___ INPUT MATERIAL ___
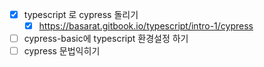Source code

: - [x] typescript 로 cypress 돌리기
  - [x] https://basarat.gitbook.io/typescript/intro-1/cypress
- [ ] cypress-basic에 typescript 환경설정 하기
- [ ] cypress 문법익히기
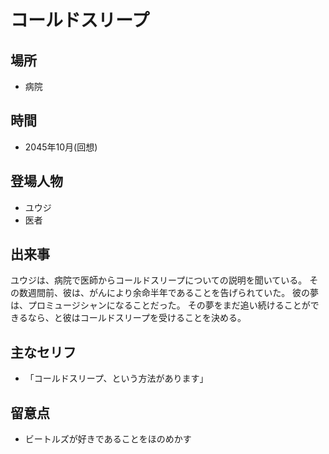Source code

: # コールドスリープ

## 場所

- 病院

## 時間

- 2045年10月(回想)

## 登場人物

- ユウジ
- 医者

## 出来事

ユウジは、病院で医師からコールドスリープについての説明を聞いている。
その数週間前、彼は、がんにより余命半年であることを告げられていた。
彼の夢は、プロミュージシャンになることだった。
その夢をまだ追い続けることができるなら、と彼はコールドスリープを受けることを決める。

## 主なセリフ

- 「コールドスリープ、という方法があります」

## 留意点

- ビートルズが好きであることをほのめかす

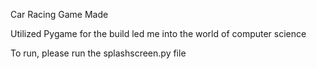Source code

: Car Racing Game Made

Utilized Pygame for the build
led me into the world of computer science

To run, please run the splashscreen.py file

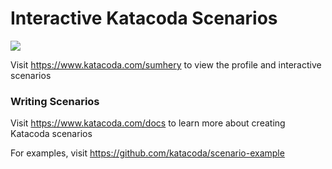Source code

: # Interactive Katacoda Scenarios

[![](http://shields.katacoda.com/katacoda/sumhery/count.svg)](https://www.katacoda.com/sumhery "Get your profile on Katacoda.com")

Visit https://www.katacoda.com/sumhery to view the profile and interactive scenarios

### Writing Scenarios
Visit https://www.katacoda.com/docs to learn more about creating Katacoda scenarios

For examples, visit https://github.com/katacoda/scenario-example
___
___ INPUT MATERIAL ___
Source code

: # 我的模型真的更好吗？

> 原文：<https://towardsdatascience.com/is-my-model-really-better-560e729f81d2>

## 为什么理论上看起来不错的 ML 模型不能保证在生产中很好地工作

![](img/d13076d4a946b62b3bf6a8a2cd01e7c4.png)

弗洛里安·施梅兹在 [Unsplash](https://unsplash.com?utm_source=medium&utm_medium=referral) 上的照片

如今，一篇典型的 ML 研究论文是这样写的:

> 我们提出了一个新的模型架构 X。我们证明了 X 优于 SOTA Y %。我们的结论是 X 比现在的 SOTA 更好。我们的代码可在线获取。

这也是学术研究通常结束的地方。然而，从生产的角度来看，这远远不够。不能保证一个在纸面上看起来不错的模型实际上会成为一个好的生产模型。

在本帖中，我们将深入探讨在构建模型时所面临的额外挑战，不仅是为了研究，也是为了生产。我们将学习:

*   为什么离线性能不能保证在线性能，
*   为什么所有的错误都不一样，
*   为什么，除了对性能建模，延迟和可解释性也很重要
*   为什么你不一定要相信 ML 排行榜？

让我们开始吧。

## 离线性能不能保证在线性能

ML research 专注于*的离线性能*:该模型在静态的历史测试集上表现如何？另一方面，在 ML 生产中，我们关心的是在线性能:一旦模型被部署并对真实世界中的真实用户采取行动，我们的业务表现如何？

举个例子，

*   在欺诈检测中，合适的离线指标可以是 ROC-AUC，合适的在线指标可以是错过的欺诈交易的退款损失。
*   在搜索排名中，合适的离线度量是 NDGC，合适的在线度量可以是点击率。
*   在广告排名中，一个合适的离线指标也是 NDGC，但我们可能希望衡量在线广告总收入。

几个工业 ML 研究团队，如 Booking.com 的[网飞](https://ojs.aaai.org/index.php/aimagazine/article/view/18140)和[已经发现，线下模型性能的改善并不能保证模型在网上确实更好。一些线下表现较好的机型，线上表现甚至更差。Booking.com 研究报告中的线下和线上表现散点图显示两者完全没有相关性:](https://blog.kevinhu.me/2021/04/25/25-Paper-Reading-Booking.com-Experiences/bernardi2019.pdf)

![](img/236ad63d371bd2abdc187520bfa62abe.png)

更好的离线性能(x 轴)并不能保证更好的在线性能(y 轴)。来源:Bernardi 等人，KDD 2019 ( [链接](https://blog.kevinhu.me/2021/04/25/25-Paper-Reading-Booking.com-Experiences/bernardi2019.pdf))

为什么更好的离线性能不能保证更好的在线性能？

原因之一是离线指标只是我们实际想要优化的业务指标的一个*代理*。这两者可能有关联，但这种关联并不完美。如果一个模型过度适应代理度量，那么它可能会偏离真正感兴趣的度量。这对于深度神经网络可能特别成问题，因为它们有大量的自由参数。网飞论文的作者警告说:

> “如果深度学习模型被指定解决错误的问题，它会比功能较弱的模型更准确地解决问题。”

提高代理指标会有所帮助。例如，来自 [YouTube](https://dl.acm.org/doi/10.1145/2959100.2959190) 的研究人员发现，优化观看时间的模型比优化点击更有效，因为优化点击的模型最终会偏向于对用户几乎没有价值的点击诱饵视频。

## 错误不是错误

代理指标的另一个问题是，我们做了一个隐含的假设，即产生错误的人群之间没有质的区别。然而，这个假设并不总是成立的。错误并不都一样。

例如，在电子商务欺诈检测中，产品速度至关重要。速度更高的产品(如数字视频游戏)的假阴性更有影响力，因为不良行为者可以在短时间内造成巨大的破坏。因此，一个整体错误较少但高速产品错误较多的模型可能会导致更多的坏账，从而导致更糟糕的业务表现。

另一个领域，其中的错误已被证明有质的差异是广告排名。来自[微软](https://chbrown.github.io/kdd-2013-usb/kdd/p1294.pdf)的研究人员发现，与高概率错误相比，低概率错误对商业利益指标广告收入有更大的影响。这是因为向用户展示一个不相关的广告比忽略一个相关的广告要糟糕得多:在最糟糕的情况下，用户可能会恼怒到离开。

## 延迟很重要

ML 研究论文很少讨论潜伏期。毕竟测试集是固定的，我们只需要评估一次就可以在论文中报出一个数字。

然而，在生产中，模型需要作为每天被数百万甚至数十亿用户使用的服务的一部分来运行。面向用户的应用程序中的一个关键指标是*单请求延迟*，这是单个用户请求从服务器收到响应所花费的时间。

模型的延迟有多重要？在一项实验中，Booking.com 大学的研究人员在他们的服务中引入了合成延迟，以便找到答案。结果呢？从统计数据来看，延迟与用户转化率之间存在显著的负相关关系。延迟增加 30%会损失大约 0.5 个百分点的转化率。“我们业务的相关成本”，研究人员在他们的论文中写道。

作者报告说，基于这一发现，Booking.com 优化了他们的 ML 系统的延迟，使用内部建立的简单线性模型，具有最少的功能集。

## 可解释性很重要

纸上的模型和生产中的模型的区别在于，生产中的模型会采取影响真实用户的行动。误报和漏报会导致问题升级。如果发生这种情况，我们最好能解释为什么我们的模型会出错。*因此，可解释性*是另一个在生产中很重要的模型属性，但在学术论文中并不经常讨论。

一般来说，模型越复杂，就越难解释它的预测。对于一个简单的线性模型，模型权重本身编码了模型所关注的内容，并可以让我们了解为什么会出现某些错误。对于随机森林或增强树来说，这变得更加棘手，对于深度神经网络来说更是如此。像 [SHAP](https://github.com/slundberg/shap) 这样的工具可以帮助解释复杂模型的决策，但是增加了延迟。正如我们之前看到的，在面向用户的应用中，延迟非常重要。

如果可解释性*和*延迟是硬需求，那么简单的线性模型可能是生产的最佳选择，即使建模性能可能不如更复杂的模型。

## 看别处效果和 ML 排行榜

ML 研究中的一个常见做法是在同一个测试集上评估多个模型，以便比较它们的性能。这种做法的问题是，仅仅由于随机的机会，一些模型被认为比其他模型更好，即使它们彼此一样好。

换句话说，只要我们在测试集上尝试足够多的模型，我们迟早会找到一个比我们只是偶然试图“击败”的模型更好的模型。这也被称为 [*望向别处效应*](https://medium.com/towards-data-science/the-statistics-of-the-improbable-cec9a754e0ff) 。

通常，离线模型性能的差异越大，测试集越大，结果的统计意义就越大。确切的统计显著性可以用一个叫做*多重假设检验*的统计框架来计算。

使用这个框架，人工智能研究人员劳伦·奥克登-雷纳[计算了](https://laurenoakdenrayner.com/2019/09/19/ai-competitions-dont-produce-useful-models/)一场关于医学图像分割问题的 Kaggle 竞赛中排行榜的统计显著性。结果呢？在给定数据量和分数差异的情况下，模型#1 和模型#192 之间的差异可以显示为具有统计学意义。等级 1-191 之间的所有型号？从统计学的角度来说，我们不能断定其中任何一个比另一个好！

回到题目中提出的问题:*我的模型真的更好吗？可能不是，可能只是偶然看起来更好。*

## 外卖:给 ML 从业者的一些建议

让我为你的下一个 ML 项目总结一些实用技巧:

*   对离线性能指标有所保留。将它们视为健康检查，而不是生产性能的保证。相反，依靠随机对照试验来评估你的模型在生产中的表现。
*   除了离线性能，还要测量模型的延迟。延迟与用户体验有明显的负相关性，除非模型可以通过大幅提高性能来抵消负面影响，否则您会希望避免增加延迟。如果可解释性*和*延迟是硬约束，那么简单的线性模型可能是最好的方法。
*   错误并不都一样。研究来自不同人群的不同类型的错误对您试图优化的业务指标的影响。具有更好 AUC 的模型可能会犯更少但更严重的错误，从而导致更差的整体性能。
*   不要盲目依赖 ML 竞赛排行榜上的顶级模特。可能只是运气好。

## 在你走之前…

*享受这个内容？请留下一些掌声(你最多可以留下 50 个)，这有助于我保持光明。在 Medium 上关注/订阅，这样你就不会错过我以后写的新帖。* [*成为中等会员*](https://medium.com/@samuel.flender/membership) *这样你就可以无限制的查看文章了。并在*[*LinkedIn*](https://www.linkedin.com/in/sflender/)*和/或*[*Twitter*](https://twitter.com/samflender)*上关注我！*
___
___ INPUT MATERIAL ___
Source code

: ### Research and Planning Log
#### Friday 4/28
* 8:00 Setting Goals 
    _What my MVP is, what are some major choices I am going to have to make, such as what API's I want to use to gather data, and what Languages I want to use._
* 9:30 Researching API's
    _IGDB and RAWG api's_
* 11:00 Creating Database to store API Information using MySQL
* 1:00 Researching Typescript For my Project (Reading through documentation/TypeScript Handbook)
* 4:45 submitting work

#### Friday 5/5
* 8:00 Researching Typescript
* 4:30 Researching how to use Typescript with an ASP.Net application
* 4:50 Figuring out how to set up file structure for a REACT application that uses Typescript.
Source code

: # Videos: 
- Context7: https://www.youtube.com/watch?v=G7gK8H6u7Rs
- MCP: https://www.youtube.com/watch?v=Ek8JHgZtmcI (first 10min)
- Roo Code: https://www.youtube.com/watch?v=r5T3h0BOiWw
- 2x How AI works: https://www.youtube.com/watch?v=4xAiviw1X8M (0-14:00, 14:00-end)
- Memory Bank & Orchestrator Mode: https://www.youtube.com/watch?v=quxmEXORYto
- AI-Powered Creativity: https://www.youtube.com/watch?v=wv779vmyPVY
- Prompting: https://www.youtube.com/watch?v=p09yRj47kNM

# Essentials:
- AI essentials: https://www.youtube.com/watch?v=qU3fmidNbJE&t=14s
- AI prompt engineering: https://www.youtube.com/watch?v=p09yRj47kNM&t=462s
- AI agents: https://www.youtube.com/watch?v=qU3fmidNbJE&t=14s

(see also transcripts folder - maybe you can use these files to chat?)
___
EXERCISE ▸ For each line in the entries that contains the string "Paper", make a copy.

WRITTEN SOLUTION ▸
几个工业 ML 研究团队，如 Booking.com 的[网飞](https://ojs.aaai.org/index.php/aimagazine/article/view/18140)和[已经发现，线下模型性能的改善并不能保证模型在网上确实更好。一些线下表现较好的机型，线上表现甚至更差。Booking.com 研究报告中的线下和线上表现散点图显示两者完全没有相关性:](https://blog.kevinhu.me/2021/04/25/25-Paper-Reading-Booking.com-Experiences/bernardi2019.pdf)
更好的离线性能(x 轴)并不能保证更好的在线性能(y 轴)。来源:Bernardi 等人，KDD 2019 ( [链接](https://blog.kevinhu.me/2021/04/25/25-Paper-Reading-Booking.com-Experiences/bernardi2019.pdf))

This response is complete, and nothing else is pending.